The MOVS instruction is a special instruction, which operates as a standard MOV instruction, but also sets the CPSR equal to the SPSR upon branching. This allows the processor to branch back (since we're moving the LR into the PC) and change mode to the mode specified by the SPSR.

I quote from the ARM documentation available here:
http://infocenter.arm.com/help/index.jsp?topic=/com.arm.doc.dui0471c/BABDCIEH.html
When an exception is generated, the processor performs the following
actions:
Copies the CPSR into the appropriate SPSR. This saves the current mode, interrupt mask, and condition flags.
Switches state automatically if the current state does not match the instruction set used in the exception vector table.
Changes the appropriate CPSR mode bits to:
Change to the appropriate mode, and map in the appropriate banked out registers for that mode.

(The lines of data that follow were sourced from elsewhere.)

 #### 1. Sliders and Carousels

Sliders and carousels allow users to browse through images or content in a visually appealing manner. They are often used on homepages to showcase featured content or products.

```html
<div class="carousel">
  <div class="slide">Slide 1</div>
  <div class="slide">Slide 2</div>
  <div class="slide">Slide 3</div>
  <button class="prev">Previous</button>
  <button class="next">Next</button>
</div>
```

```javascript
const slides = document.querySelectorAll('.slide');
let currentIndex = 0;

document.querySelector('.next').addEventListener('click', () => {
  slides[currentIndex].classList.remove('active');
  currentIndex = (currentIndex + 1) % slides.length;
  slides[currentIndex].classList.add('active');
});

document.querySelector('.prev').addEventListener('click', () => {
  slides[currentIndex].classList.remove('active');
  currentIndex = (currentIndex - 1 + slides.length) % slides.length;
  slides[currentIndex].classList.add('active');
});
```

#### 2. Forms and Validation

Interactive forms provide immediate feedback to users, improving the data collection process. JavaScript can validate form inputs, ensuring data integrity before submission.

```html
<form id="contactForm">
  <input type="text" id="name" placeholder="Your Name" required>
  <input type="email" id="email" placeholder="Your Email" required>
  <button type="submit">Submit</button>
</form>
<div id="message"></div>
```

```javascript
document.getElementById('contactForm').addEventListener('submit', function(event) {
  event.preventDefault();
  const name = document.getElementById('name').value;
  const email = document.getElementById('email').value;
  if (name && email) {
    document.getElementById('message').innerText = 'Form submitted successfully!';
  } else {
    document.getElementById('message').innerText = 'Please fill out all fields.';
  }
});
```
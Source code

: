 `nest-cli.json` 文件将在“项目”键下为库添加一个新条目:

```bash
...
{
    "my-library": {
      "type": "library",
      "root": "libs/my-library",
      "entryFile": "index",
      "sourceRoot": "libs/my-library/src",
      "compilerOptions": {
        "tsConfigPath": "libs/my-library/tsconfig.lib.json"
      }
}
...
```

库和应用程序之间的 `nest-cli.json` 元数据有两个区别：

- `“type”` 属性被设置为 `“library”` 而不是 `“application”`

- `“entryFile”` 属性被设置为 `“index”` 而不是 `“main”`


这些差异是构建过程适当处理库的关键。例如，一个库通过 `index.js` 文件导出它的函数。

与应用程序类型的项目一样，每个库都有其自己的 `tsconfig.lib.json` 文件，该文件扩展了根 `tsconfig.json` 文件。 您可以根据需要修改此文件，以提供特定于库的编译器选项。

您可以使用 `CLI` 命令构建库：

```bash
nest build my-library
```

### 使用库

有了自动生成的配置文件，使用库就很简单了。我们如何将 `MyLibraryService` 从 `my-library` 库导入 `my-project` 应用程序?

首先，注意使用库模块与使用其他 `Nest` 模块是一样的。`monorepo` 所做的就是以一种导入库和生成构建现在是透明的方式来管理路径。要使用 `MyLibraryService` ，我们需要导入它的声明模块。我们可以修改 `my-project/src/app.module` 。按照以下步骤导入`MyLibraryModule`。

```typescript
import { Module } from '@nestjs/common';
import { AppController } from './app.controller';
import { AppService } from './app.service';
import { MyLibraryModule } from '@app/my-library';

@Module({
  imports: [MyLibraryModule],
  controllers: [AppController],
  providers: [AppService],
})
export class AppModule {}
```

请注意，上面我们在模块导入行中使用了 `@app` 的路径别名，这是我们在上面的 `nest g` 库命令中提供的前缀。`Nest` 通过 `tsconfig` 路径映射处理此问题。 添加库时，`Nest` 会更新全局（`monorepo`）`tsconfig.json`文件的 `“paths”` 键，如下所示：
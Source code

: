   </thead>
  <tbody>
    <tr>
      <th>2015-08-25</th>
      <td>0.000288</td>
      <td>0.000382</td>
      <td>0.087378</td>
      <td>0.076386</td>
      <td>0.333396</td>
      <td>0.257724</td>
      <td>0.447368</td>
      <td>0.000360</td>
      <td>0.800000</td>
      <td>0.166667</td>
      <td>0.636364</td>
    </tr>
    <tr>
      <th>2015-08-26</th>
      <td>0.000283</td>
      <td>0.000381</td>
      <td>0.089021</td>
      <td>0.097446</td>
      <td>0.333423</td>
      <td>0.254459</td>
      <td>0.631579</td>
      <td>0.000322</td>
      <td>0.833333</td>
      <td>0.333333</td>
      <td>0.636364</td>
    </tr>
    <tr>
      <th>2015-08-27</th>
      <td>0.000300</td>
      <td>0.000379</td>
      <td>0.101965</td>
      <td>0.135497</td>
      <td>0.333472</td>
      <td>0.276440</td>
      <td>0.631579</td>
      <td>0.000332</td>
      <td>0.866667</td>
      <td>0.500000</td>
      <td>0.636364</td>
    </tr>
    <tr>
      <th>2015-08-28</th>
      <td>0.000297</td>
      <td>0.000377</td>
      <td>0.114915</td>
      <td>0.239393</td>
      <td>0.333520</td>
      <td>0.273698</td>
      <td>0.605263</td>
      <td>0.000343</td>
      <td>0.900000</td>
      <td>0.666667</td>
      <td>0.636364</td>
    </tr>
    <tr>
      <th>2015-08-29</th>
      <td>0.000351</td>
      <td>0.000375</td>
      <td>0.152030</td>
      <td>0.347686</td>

Disable interrupts. IRQs are disabled when any exception occurs. FIQs are disabled when an FIQ occurs and on reset.
Sets the appropriate LR to the return address.
Sets the PC to the vector address for the exception.
where, CPSR refers to Current Program Status Register and SPSR to Saved Program Status register used to restore the state of the process that was interrupted. Thus, as seen in point 3, the processor circuitry is designed in a way that the hardware itself changes the mode when user mode executes a Supervisor call instruction.

"I heard ARM mode change can happen only in privileged mode". You are partly right here. By partly I mean the control field of the CPSR register can be manually modified (manually modified means through code) in the privileged modes only not in the unprivileged mode (i.e. user mode). When a system call happens in the user mode it happens because of SWI instruction. An SWI instruction has inbuilt mechanism to change the mode to supervisor mode.
So to conclude , there are two ways to change the mode:
1) Explicitly through code. Only allowed in a privileged mode.
2) Implicitly through IRQ, FIQ, SWI, RESET, undefined instruction encountered, data abort, prefetch abort. This is allowed in all the modes.